THE 3 QUICK AND EASY THINGS YOU CAN DO TODAY TO VASTLY IMPROVE YOUR HEALTH TODAY!

 

1. START YOUR DAY WITH A dietBEATez SMOOTHIE

dietBEATez Smoothie

Calories Carbs Fat Protein Sodium Sugar Fiber NET CARBS
Almond Milk – 1 cup 250ml 30 2 3 1 180 7 1 1
Blueberries raw -1/2 cup 125ml 41 11 0 1 1 7 2 9
Metabolic Maintenance Protein 1.5 scoop 110 7 3 14 133 2 3 4
dietBEATez Smoothie Mix 1 coffee scoop 70 5 5 3 5 0 3 2
TOTAL 251 25 11 19 319 16 9 16
Put all ingredients in a blender with 5 ice cubes, blend until smooth and ENJOY! (You can add frozen spinach or kale and switch up the berries)
I prefer blueberries because of thier antioxidant properties, especially good for eye health.
If you don’t have dietBEATez Smoothie Mix (supershot of nutrition) or Metabolic Protein are both available by emailing me at dietbeatez@outlook.com.

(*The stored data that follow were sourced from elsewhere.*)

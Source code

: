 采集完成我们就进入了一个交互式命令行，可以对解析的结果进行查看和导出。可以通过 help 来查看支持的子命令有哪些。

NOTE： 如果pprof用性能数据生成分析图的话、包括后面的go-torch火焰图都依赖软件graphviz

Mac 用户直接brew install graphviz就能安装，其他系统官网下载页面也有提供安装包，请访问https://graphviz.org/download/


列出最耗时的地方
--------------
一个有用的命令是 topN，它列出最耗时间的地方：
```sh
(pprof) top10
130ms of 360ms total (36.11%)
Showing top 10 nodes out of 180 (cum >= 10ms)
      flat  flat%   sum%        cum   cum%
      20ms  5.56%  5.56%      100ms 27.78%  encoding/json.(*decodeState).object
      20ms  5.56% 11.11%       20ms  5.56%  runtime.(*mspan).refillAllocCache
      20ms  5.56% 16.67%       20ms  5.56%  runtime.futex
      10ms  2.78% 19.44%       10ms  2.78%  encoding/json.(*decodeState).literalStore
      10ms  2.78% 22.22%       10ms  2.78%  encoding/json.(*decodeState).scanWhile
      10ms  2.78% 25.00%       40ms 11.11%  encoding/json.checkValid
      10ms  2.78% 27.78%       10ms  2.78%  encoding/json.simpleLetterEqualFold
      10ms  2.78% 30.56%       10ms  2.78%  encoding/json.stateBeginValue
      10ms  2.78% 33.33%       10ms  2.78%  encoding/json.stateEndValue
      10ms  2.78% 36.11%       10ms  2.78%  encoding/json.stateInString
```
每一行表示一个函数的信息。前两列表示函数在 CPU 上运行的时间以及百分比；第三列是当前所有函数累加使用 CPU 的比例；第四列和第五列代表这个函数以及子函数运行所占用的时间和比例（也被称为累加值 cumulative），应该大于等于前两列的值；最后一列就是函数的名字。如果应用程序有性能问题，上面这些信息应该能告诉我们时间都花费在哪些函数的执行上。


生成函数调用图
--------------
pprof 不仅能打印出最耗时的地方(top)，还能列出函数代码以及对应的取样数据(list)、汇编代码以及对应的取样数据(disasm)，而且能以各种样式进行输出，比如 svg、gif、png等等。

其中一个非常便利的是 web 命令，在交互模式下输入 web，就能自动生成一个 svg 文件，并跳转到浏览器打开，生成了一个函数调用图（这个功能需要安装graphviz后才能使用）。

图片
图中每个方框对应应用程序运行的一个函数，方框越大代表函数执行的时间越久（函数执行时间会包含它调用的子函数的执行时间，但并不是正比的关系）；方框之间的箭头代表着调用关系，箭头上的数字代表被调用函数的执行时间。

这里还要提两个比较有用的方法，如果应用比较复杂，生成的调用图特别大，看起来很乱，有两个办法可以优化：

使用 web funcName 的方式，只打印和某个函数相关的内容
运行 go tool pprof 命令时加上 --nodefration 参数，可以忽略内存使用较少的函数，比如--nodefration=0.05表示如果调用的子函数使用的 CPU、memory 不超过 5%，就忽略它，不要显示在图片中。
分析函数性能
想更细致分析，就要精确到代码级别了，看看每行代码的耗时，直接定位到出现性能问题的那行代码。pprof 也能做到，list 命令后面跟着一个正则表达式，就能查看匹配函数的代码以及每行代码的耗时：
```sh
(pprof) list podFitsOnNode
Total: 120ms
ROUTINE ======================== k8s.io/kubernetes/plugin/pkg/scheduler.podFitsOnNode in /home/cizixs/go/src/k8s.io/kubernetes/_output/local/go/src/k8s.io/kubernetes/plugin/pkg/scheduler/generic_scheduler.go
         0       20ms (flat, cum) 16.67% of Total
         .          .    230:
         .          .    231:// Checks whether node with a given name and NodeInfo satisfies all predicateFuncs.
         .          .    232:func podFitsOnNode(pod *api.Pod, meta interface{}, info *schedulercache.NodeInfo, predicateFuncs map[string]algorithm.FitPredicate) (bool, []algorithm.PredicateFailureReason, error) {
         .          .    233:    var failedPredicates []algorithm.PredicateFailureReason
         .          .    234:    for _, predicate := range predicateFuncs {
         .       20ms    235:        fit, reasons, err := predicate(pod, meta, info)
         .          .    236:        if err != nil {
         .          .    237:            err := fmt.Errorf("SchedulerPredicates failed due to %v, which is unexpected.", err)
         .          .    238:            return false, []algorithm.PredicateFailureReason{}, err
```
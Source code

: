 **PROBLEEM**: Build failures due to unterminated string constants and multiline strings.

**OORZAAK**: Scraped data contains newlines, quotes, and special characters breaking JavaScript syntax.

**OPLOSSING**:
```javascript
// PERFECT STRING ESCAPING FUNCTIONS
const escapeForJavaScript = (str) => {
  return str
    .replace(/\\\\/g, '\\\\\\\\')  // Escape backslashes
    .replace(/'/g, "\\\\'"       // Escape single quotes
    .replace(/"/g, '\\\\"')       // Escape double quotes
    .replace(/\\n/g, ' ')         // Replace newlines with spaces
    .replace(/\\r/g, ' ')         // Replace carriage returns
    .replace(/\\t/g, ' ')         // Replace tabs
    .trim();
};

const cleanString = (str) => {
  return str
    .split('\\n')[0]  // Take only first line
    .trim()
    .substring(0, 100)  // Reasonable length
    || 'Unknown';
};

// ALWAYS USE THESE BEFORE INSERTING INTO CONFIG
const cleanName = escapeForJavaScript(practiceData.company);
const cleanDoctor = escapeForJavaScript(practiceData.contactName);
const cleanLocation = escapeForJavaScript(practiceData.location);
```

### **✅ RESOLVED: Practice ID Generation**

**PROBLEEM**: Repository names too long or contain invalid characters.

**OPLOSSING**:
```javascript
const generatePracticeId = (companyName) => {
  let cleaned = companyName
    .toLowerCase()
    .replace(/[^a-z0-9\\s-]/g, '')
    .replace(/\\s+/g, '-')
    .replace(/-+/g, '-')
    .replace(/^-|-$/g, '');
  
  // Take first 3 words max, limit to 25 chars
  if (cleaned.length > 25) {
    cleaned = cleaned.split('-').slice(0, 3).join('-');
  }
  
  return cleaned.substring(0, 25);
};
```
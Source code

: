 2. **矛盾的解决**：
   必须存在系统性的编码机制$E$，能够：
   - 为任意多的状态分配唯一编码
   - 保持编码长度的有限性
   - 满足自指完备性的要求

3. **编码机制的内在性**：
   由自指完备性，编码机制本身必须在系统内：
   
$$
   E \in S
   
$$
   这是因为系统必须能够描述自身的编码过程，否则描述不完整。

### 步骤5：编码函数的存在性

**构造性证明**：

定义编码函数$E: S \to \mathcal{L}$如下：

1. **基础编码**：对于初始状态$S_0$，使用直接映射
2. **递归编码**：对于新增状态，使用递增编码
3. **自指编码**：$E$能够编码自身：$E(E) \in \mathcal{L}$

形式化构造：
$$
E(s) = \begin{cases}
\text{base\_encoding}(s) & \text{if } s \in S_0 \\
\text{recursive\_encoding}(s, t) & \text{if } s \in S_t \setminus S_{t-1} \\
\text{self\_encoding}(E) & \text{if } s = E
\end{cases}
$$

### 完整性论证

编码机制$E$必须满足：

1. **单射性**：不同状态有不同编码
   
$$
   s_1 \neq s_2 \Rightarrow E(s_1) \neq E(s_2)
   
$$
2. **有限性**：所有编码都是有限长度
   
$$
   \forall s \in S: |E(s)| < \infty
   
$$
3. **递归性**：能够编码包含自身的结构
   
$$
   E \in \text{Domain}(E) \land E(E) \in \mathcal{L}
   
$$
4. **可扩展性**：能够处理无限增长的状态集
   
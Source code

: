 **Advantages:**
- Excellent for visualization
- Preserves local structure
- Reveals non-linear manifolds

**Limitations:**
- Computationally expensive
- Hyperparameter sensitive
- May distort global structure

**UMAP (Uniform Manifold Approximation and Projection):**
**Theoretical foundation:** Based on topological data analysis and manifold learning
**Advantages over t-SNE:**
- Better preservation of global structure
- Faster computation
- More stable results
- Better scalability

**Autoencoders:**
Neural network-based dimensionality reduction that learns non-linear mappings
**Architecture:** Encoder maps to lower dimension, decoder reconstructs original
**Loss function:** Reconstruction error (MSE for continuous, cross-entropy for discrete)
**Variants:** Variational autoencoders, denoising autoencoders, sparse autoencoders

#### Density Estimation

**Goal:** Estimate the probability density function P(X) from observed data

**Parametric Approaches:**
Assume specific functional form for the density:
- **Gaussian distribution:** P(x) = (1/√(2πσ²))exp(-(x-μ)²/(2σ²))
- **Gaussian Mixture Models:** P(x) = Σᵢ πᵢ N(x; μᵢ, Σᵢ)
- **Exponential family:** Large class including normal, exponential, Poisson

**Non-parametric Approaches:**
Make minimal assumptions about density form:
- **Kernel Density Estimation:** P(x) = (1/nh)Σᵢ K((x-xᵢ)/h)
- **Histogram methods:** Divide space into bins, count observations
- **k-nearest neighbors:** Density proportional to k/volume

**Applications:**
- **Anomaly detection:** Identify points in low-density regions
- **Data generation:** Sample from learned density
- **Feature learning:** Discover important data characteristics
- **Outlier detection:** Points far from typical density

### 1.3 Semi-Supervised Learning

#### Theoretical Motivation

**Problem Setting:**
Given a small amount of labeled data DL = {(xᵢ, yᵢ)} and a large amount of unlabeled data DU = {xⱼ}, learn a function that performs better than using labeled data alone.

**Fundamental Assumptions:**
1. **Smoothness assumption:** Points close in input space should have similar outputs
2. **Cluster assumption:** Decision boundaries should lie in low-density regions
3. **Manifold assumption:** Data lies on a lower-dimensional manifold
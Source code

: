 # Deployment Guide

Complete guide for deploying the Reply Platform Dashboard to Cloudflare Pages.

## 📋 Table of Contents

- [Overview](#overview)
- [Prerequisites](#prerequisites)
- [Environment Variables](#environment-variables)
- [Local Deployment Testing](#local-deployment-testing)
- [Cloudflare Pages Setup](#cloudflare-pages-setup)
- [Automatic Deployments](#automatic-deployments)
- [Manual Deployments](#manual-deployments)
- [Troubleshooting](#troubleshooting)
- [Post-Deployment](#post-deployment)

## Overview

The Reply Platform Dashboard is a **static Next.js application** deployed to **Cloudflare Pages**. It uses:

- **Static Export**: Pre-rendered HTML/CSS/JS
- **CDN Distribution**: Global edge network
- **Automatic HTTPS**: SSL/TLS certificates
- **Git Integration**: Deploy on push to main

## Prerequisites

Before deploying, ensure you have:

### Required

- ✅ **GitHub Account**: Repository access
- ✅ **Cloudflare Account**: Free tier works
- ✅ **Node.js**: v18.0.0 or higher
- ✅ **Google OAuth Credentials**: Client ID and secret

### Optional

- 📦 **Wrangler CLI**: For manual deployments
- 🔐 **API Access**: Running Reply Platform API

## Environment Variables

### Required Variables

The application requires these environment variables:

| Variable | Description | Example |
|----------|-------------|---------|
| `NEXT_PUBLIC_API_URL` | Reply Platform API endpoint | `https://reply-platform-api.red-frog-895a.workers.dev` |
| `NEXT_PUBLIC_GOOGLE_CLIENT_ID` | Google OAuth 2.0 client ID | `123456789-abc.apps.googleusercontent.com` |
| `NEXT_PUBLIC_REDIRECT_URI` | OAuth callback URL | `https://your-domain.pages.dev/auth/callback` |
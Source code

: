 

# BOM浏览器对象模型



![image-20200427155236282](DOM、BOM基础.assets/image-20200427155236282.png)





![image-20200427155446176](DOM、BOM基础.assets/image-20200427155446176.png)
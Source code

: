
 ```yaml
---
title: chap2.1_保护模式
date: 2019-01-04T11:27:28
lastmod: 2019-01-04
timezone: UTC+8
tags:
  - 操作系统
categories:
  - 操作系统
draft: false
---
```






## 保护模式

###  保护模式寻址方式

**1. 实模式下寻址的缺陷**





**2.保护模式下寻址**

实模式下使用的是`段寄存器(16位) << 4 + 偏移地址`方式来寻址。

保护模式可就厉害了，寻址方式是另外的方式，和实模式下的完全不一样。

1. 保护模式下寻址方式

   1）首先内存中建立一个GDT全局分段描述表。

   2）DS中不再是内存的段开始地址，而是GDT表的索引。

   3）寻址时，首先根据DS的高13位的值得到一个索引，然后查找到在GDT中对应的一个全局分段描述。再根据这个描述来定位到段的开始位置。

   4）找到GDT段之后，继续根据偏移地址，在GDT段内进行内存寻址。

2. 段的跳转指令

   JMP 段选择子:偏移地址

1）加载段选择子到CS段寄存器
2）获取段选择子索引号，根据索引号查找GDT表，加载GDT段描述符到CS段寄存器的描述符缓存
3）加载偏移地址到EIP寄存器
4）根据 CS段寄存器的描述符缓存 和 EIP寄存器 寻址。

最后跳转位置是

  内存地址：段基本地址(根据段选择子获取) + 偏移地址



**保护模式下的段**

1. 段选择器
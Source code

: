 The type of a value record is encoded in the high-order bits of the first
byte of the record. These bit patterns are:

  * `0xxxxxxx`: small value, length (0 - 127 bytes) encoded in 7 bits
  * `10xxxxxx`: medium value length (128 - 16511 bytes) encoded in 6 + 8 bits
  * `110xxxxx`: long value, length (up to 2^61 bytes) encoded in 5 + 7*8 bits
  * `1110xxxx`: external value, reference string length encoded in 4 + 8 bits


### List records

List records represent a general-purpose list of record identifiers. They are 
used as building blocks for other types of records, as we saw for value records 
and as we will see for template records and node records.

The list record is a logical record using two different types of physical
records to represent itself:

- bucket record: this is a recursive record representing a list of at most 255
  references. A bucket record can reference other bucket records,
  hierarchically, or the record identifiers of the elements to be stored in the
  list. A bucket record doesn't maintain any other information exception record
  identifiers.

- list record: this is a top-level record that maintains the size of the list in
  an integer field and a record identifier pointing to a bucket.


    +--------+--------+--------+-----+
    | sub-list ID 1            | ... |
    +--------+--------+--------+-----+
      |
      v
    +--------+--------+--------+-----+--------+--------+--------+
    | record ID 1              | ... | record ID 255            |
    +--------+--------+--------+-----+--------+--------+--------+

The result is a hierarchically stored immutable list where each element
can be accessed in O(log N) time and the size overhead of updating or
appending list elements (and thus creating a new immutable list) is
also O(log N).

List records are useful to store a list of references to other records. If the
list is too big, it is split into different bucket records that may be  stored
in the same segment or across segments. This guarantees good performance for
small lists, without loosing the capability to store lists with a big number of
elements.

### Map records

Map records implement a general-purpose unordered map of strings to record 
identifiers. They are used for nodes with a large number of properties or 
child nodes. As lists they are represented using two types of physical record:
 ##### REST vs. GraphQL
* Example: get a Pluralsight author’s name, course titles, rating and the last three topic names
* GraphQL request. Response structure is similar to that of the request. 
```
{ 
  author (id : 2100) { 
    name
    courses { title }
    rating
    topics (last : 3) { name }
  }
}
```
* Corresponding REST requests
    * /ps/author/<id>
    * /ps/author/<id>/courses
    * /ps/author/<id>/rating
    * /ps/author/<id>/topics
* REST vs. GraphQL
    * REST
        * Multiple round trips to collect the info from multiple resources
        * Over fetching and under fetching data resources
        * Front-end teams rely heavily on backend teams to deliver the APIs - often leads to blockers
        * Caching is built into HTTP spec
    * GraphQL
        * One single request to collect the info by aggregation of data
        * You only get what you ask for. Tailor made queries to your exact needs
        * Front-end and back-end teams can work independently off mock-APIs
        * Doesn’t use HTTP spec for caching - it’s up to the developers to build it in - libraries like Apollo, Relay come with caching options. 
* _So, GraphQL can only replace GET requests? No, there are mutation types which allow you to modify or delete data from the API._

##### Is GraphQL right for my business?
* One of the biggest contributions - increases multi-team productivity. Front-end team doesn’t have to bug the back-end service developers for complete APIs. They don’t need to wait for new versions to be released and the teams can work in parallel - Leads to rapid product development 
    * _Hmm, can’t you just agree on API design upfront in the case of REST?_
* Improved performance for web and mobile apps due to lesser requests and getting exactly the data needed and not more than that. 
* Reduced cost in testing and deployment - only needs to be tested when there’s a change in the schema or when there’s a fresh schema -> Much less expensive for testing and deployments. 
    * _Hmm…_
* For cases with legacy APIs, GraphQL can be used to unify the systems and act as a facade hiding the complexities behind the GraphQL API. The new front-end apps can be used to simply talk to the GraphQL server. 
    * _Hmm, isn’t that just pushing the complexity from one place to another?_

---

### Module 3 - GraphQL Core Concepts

Use a plant based protein (not whey) and add hemp, flax, spirulina, cinnamon and turmeric to your blender.

I bought these lids at Walmart, they fit the 500ml mason jars perfectly. I use disposable straws; reusable ones are nasty! I make my smoothie every morning and sip it in the car on my way to work .

2. DIP YOUR TOE INTO THE INTERMITTENT FASTING ARENA

Start by employing the 3-8-3 method. Don’t eat for 3 hours before you go to bed, 8 hours while you’re sleeping and 3 hours after you get up. I’m an early riser, but I don’t leave the hours for 3 hours after I get up, hence taking my smoothie with me. How you work this out is up to you and your schedule. Here’s a link to Dr. Fung discussing Intermittent Fasting I had the privelage to join Dr. Fung on this call. I’m going to post extensively on fasting over the next while, as I journey into longer fasts in an effort to drastically empty my sugar bowl.

3. RELAX, YOU DIDN’T GET THIS WAY OVERNIGHT…

…and you won’t get better overnight either.But it will take less time to reverse, recover and reduce: YOUR NEW 3 R’S!